TASK OBJECTIVE
Pictures in the data should be dropped; transcribe exactly the lines from the one that has "###### Download this" through the one that has "to run the deftchaind tests.".

THE INPUT
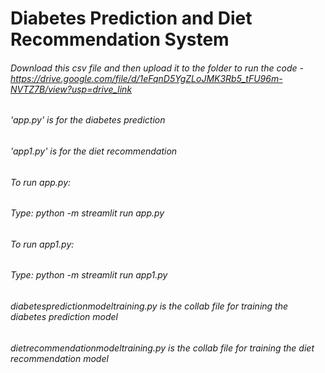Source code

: ﻿# Diabetes Prediction and Diet Recommendation System

 
###### Download this csv file and then upload it to the folder to run the code - https://drive.google.com/file/d/1eFqnD5YgZLoJMK3Rb5_tFU96m-NVTZ7B/view?usp=drive_link
###### 'app.py' is for the diabetes prediction 
###### 'app1.py' is for the diet recommendation

###### To run app.py:
###### Type: python -m streamlit run app.py

###### To run app1.py:
###### Type: python -m streamlit run app1.py

###### diabetespredictionmodeltraining.py is the collab file for training the diabetes prediction model
###### dietrecommendationmodeltraining.py is the collab file for training the diet recommendation model



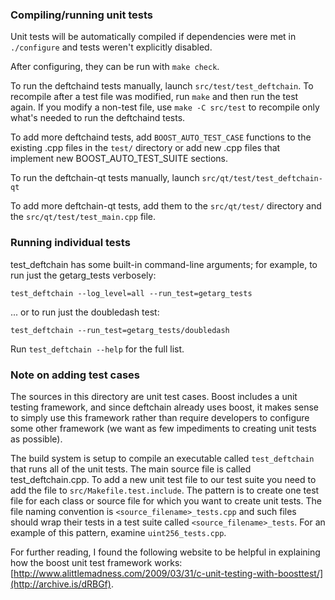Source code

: ### Compiling/running unit tests

Unit tests will be automatically compiled if dependencies were met in `./configure`
and tests weren't explicitly disabled.

After configuring, they can be run with `make check`.

To run the deftchaind tests manually, launch `src/test/test_deftchain`. To recompile
after a test file was modified, run `make` and then run the test again. If you
modify a non-test file, use `make -C src/test` to recompile only what's needed
to run the deftchaind tests.

To add more deftchaind tests, add `BOOST_AUTO_TEST_CASE` functions to the existing
.cpp files in the `test/` directory or add new .cpp files that
implement new BOOST_AUTO_TEST_SUITE sections.

To run the deftchain-qt tests manually, launch `src/qt/test/test_deftchain-qt`

To add more deftchain-qt tests, add them to the `src/qt/test/` directory and
the `src/qt/test/test_main.cpp` file.

### Running individual tests

test_deftchain has some built-in command-line arguments; for
example, to run just the getarg_tests verbosely:

    test_deftchain --log_level=all --run_test=getarg_tests

... or to run just the doubledash test:

    test_deftchain --run_test=getarg_tests/doubledash

Run `test_deftchain --help` for the full list.

### Note on adding test cases

The sources in this directory are unit test cases.  Boost includes a
unit testing framework, and since deftchain already uses boost, it makes
sense to simply use this framework rather than require developers to
configure some other framework (we want as few impediments to creating
unit tests as possible).

The build system is setup to compile an executable called `test_deftchain`
that runs all of the unit tests.  The main source file is called
test_deftchain.cpp. To add a new unit test file to our test suite you need 
to add the file to `src/Makefile.test.include`. The pattern is to create 
one test file for each class or source file for which you want to create 
unit tests.  The file naming convention is `<source_filename>_tests.cpp` 
and such files should wrap their tests in a test suite 
called `<source_filename>_tests`. For an example of this pattern, 
examine `uint256_tests.cpp`.

For further reading, I found the following website to be helpful in
explaining how the boost unit test framework works:
[http://www.alittlemadness.com/2009/03/31/c-unit-testing-with-boosttest/](http://archive.is/dRBGf).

ANSWER TO THIS TASK
###### Download this csv file and then upload it to the folder to run the code - https://drive.google.com/file/d/1eFqnD5YgZLoJMK3Rb5_tFU96m-NVTZ7B/view?usp=drive_link
###### 'app.py' is for the diabetes prediction 
###### 'app1.py' is for the diet recommendation

###### To run app.py:
###### Type: python -m streamlit run app.py

###### To run app1.py:
###### Type: python -m streamlit run app1.py

###### diabetespredictionmodeltraining.py is the collab file for training the diabetes prediction model
###### dietrecommendationmodeltraining.py is the collab file for training the diet recommendation model



Source code

: ### Compiling/running unit tests

Unit tests will be automatically compiled if dependencies were met in `./configure`
and tests weren't explicitly disabled.

After configuring, they can be run with `make check`.

To run the deftchaind tests manually, launch `src/test/test_deftchain`. To recompile
after a test file was modified, run `make` and then run the test again. If you
modify a non-test file, use `make -C src/test` to recompile only what's needed
to run the deftchaind tests.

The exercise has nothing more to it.